Your goal
Please copy every record below exactly and leave out the pictures.

** Source material follows **

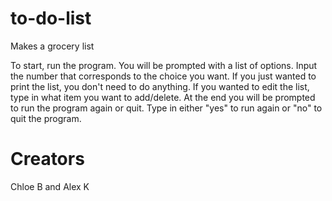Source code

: # to-do-list
Makes a grocery list

To start, run the program. You will be prompted with a list of options. Input the number that corresponds to the choice you want. 
If you just wanted to print the list, you don't need to do anything. If you wanted to edit the list, type in what item you want to add/delete. 
At the end you will be prompted to run the program again or quit. Type in either "yes" to run again or "no" to quit the program.

# Creators
Chloe B and Alex K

** End of Source material **

Response to this task
Source code

: # to-do-list
Makes a grocery list

To start, run the program. You will be prompted with a list of options. Input the number that corresponds to the choice you want. 
If you just wanted to print the list, you don't need to do anything. If you wanted to edit the list, type in what item you want to add/delete. 
At the end you will be prompted to run the program again or quit. Type in either "yes" to run again or "no" to quit the program.

# Creators
Chloe B and Alex K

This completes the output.